Unless I say so, the views expressed here are mine and mine alone. They may be quoted elsewhere, so long as you give attribution. The dates are (at least according my records) the dates of publication in one of the above print newspapers.

The blog archive (web view) is in chronological order. The display of entries, below, seems to be in reverse order, new to old.

All of the mistakes are of course my own responsibility.

Friday, September 29, 2006

September 7, 2006 - immigration not just US issue

My wife, son and I have just returned from a trip to Europe. It was part family vacation, and part a sobering task: dropping off our daughter at university in Germany.

Our first stop was London, where we'd rented a room at a bed and breakfast. We did some touristy things: a trip to the enormous Ferris Wheel of the London Eye, the Globe Theatre, the British Museum, an Aquarium by the Thames. But mostly, we did a lot of walking.

I guess I thought I was going to hear English accents. There was certainly enough opportunity: it's been a long time since I've been in a city that crowded. Everywhere we went, at almost any time of day, the streets teemed with people.

Since we often took the Tube, or the Underground, we had lots of opportunity to eavesdrop. Mostly, we heard young people, in their 20s and 30s.

But few of them spoke with an English accent. Instead I heard Hindi, Pakistani, Turkish, Kurdish, Polish, Bulgarian, Italian, Spanish, Russian, Japanese, and many others I couldn't even identify. The occasional Cockney or BBC accent almost jumped out at you.

Later, we spent a few days with relatives who live not far from Oxford (which is quite aways outside London, into the English countryside). And that's as close as I got to thinking about libraries -- we toured Oxford's Bodleian Library. In addition to being the university's key research tool, we learned, the Bod was also the location of three scenes in Harry Potter movies (the infirmary, a classroom, and of course, the library).
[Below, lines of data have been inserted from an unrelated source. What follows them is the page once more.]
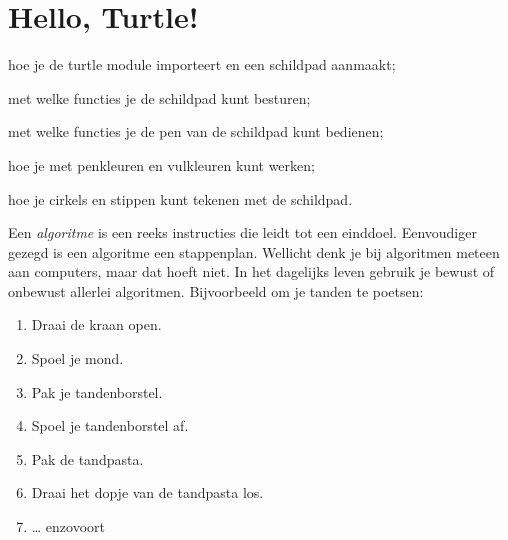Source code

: \documentclass[../main]{subfiles}
\begin{document}
\graphicspath{{images/}}
\pagestyle{mypagestyle}

\chapter{Hello, Turtle!}
\label{chap:hello-turtle}

\begin{objectivesbox}
    \begin{objectiveslist}
        \item hoe je de turtle module importeert en een schildpad aanmaakt;
        \item met welke functies je de schildpad kunt besturen;
        \item met welke functies je de pen van de schildpad kunt bedienen;
        \item hoe je met penkleuren en vulkleuren kunt werken;
        \item hoe je cirkels en stippen kunt tekenen met de schildpad.
    \end{objectiveslist}
\end{objectivesbox}

Een \emph{algoritme} is een reeks instructies die leidt tot een einddoel. Eenvoudiger gezegd is een algoritme een stappenplan. Wellicht denk je bij algoritmen meteen aan computers, maar dat hoeft niet. In het dagelijks leven gebruik je bewust of onbewust allerlei algoritmen. Bijvoorbeeld om je tanden te poetsen:
\begin{minipage}[t]{0.6\linewidth}
\begin{enumerate}[itemsep=0pt, parsep=2pt]
\item Draai de kraan open.
\item Spoel je mond.
\item Pak je tandenborstel.
\item Spoel je tandenborstel af.
\item Pak de tandpasta.
\item Draai het dopje van de tandpasta los.
\item … enzovoort
\end{enumerate}
\end{minipage}\hfill
\begin{minipage}[t]{0.3\linewidth}
\end{minipage}
\end{document}
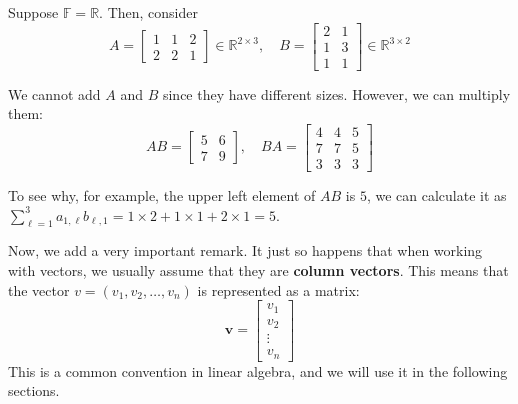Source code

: \documentclass[../lecture-notes-148x210.tex]{subfiles}
\begin{document}
\begin{example}
    Suppose $\mathbb{F} = \mathbb{R}$. Then, consider 
    \begin{equation*}
        A = \begin{bmatrix}
            1 & 1 & 2 \\
            2 & 2 & 1
        \end{bmatrix} \in \mathbb{R}^{2 \times 3}, \quad B = \begin{bmatrix}
            2 & 1 \\
            1 & 3 \\
            1 & 1
        \end{bmatrix} \in \mathbb{R}^{3 \times 2}
    \end{equation*}

    We cannot add $A$ and $B$ since they have different sizes. However, we can multiply them:
    \begin{equation*}
        AB = \begin{bmatrix}
            5 & 6 \\ 7 & 9
        \end{bmatrix}, \quad BA = \begin{bmatrix}
            4 & 4 & 5 \\
            7 & 7 & 5 \\
            3 & 3 & 3
        \end{bmatrix}
    \end{equation*}

    To see why, for example, the upper left element of $AB$ is $5$, we can calculate it as $\sum_{\ell=1}^3 a_{1,\ell}b_{\ell,1} = 1 \times 2 + 1 \times 1 + 2 \times 1 = 5$.
\end{example}

\begin{remark}
    Now, we add a very important remark. It just so happens that when working with vectors, we usually assume that they are \textbf{column vectors}. This means that the vector $v = (v_1,v_2,\dots,v_n)$ is represented as a matrix:
    \begin{equation*}
        \mathbf{v} = \begin{bmatrix} v_1 \\ v_2 \\ \vdots \\ v_n \end{bmatrix}
    \end{equation*} 
    This is a common convention in linear algebra, and we will use it in the following sections.
\end{remark}
\end{document}

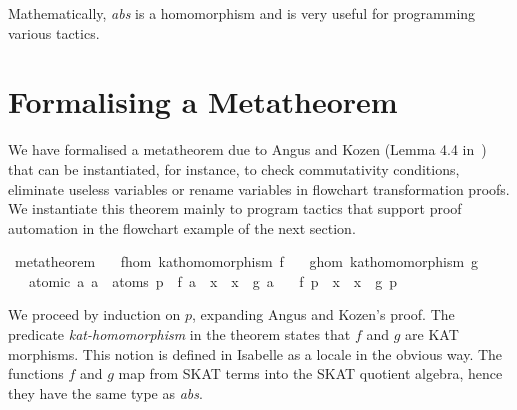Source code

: \documentclass{llncs}
\begin{document}
\noindent Mathematically, \textit{abs} is a homomorphism and is very
useful for programming various tactics.


\section{Formalising a Metatheorem}
\label{sec:metatheorem}

We have formalised a metatheorem due to Angus and Kozen (Lemma 4.4
in~\cite{Angus}) that can be instantiated, for instance, to check
commutativity conditions, eliminate useless variables or rename
variables in flowchart transformation proofs. We instantiate this
theorem mainly to program tactics that support proof automation in the
flowchart example of the next section.

\begin{isabellebody}
\isanewline
{}\isamarkupfalse%
\ metatheorem{}\isanewline
\ \ \ f{}hom{}\ {}kat{}homomorphism\ f{}\isanewline
\ \ \ g{}hom{}\ {}kat{}homomorphism\ g{}\isanewline
\ \ \ atomic{}\ {}{}a{}\ a\ {}\ atoms\ p\ {}\ f\ a\ {}\ x\ {}\ x\ {}\ g\ a{}\isanewline
\ \ \ {}f\ p\ {}\ x\ {}\ x\ {}\ g\ p{}\isanewline
\end{isabellebody}

\noindent We proceed by induction on $p$, expanding Angus and Kozen's
proof. The predicate \textit{kat-homomorphism} in the theorem states
that $f$ and $g$ are KAT morphisms. This notion is defined in Isabelle
as a locale in the obvious way. The functions $f$ and $g$ map from
SKAT terms into the SKAT quotient algebra, hence they have the same
type as \textit{abs}.
\end{document}
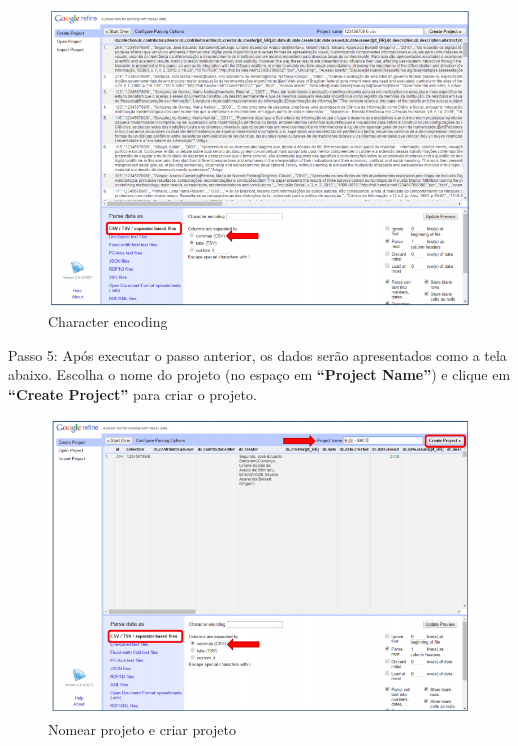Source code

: \documentclass[12pt,hidelinks]{article}
\begin{document}
    \begin{figure}[!htp]
                \centering
                \includegraphics[scale=0.7]{figura/Figura187.png}
                \caption{Character  encoding}
            \label{Rotulo}
        \end{figure}
    
    \singlespacing

\newpage

    Passo 5: Após executar o passo anterior, os dados serão apresentados como a tela abaixo. Escolha o nome do projeto (no espaço em \textbf{“Project Name”}) e clique em \textbf{“Create Project”} para criar o projeto.
    
    \begin{figure}[!htp]
                \centering
                \includegraphics[scale=0.7]{figura/Figura188.png}
                \caption{Nomear projeto e criar projeto}
            \label{Rotulo}
        \end{figure}
    
\end{document}
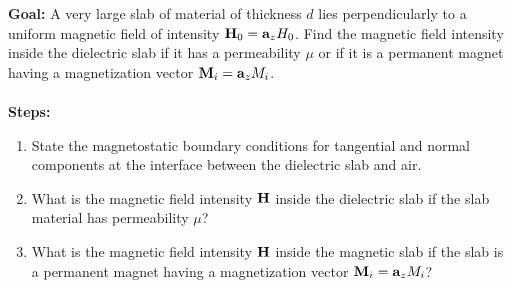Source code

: \documentclass[../../header.tex]{subfiles}
\begin{document}
\textbf{Goal:} A very large slab of material of thickness $d$ lies perpendicularly to a uniform magnetic field of intensity $\mathbf{H}_0 = \mathbf{a}_z H_0$. Find the magnetic field intensity inside the dielectric slab if it has a permeability $\mu$ or if it is a permanent magnet having a magnetization vector $\mathbf{M}_i = \mathbf{a}_z M_i$.\\
\\
\textbf{Steps:} 
\begin{enumerate}
\item State the magnetostatic boundary conditions for tangential and normal components at the interface between the dielectric slab and air.\\

\item What is the magnetic field intensity $\mathbf{H}$ inside the dielectric slab if the slab material has permeability  $\mu$? \\

\item What is the magnetic field intensity $\mathbf{H}$ inside the magnetic slab if the slab is a permanent magnet having a magnetization vector $\mathbf{M}_i = \mathbf{a}_z M_i$? \\

\end{enumerate}
\end{document}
Later, one of our relatives told us that it was anticipated that in just the last year, Great Britain might see something like 40,000 immigrants from Poland. They got 400,000.

But not just from Poland. In France, there are so many social protections for workers that some companies are reluctant to hire young people; they can't get rid of them if they don't work out. So the entrepreneurs were leaving France, and coming to England to set up shop.

We also saw countless groups of Muslim women, traveling, usually, in dense packs, fully garbed in black. But often, as the women would step up a curb, I'd get a surprising glimpse: under the nun-like habit, I saw more than one pair of sequined high heels.

I couldn't help but notice that England and the United Kingdom were dealing with far greater issues of immigration than anything in the United States. In our case, "immigration" mainly means the influx of Mexican workers, who speak just Spanish. But in the UK, we're talking about hundreds of thousands of people, every year, from all around the world, with a rich stew of languages and cultural traditions.

As I discovered later in Germany, not everybody speaks English, either. It's a humbling experience to try to negotiate a train schedule, or even order a sandwich, when my confident, "Bitte, sprechen Sie Englisch?" was met with a "Nee."

Educated people should speak at least three languages. I've got some work to do.

I also heard some interesting things about the United States from others. In particular, I was fascinated by the perspective of our Kurdish taxi driver (who escaped from Saddam Hussein's regime 16 years ago), and a former German police inspector, who now is my daughter's "foster dad" in Bremen. But that's another story.